Reputation: 21345
Whenever I start my thread I always do this check. I did not find anywhere that I called start on thread without doing the check below
if (!myThread.isAlive())
myThread.start();
Nevertheless, I end up with IllegalThreadStateException : Thread already started. This actually crashes my app (android). So is there some other check I need to do before starting up a thread?
Upvotes: 7
Views: 9518
Reputation: 5303
I just had a similar case here, that's why I give a late answer.
The problem is, your solution with Thread.isAlive()
and Thread.start()
is not multithread-safe.
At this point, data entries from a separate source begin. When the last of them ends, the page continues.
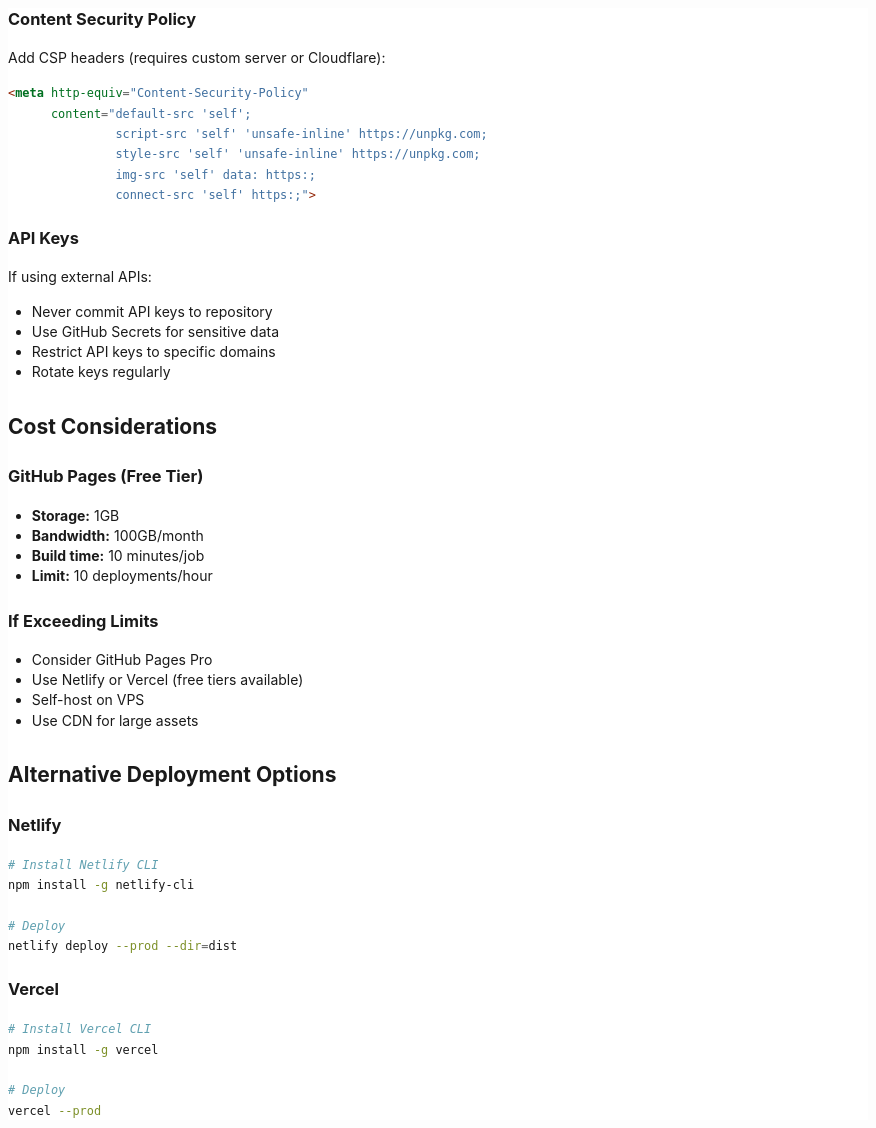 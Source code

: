 ### Content Security Policy

Add CSP headers (requires custom server or Cloudflare):

```html
<meta http-equiv="Content-Security-Policy" 
      content="default-src 'self'; 
               script-src 'self' 'unsafe-inline' https://unpkg.com; 
               style-src 'self' 'unsafe-inline' https://unpkg.com;
               img-src 'self' data: https:;
               connect-src 'self' https:;">
```

### API Keys

If using external APIs:
- Never commit API keys to repository
- Use GitHub Secrets for sensitive data
- Restrict API keys to specific domains
- Rotate keys regularly

## Cost Considerations

### GitHub Pages (Free Tier)
- **Storage:** 1GB
- **Bandwidth:** 100GB/month
- **Build time:** 10 minutes/job
- **Limit:** 10 deployments/hour

### If Exceeding Limits
- Consider GitHub Pages Pro
- Use Netlify or Vercel (free tiers available)
- Self-host on VPS
- Use CDN for large assets

## Alternative Deployment Options

### Netlify

```bash
# Install Netlify CLI
npm install -g netlify-cli

# Deploy
netlify deploy --prod --dir=dist
```

### Vercel

```bash
# Install Vercel CLI
npm install -g vercel

# Deploy
vercel --prod
```
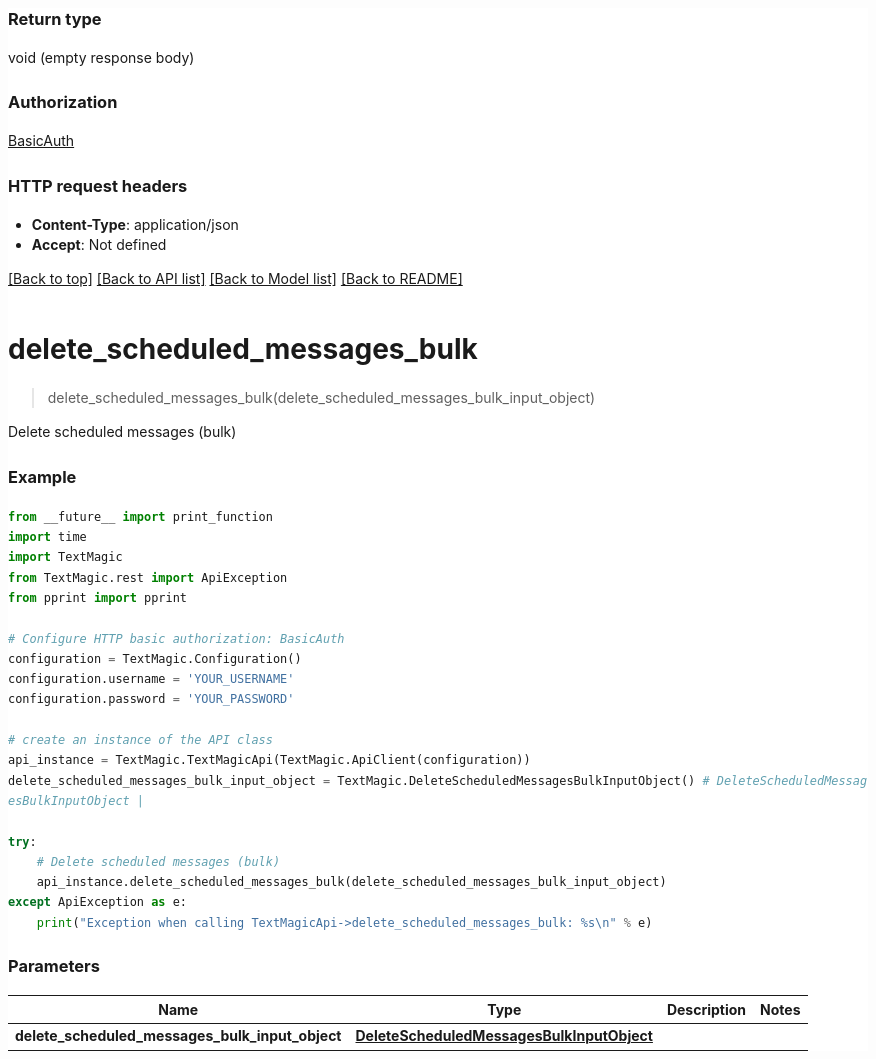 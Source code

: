 ### Return type

void (empty response body)

### Authorization

[BasicAuth](../README.md#BasicAuth)

### HTTP request headers

 - **Content-Type**: application/json
 - **Accept**: Not defined

[[Back to top]](#) [[Back to API list]](../README.md#documentation-for-api-endpoints) [[Back to Model list]](../README.md#documentation-for-models) [[Back to README]](../README.md)

# **delete_scheduled_messages_bulk**
> delete_scheduled_messages_bulk(delete_scheduled_messages_bulk_input_object)

Delete scheduled messages (bulk)



### Example
```python
from __future__ import print_function
import time
import TextMagic
from TextMagic.rest import ApiException
from pprint import pprint

# Configure HTTP basic authorization: BasicAuth
configuration = TextMagic.Configuration()
configuration.username = 'YOUR_USERNAME'
configuration.password = 'YOUR_PASSWORD'

# create an instance of the API class
api_instance = TextMagic.TextMagicApi(TextMagic.ApiClient(configuration))
delete_scheduled_messages_bulk_input_object = TextMagic.DeleteScheduledMessagesBulkInputObject() # DeleteScheduledMessagesBulkInputObject | 

try:
    # Delete scheduled messages (bulk)
    api_instance.delete_scheduled_messages_bulk(delete_scheduled_messages_bulk_input_object)
except ApiException as e:
    print("Exception when calling TextMagicApi->delete_scheduled_messages_bulk: %s\n" % e)
```

### Parameters

Name | Type | Description  | Notes
------------- | ------------- | ------------- | -------------
 **delete_scheduled_messages_bulk_input_object** | [**DeleteScheduledMessagesBulkInputObject**](DeleteScheduledMessagesBulkInputObject.md)|  |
It can happen a first thread calls your code, executes isAlive()
and somewhere inside Thread.start()
, after the new thread was started and before it state is changed, a task switch occurs and a second caller executes isAlive()
when it is still false
thus making start()
being called twice. To make it worse somewhere inside start()
it seems a task switch is forced and thus this problem appears quite often.
Solution: Override start()
to make it multithread-safe, for example
private final AtomicBoolean started = new AtomicBoolean(false);
/* (non-Javadoc)
* @see java.lang.Thread#start()
*/
@Override
public synchronized void start() {
if (!started.getAndSet(true)) {
super.start();
}
}
Then your problem won't appear any more, even if start()
accidentally is called twice.
Upvotes: 0
Reputation: 137382
You should check if the thread has already started using getState() and start it only if its state is NEW, otherwise create new thread (if needed).
Upvotes: 11
Reputation: 911
Do you create a new instance for myThread reference using new? You can only perform myThread.start() once on a single instance.
Checking if it is alive is not the right way. Create a new instance.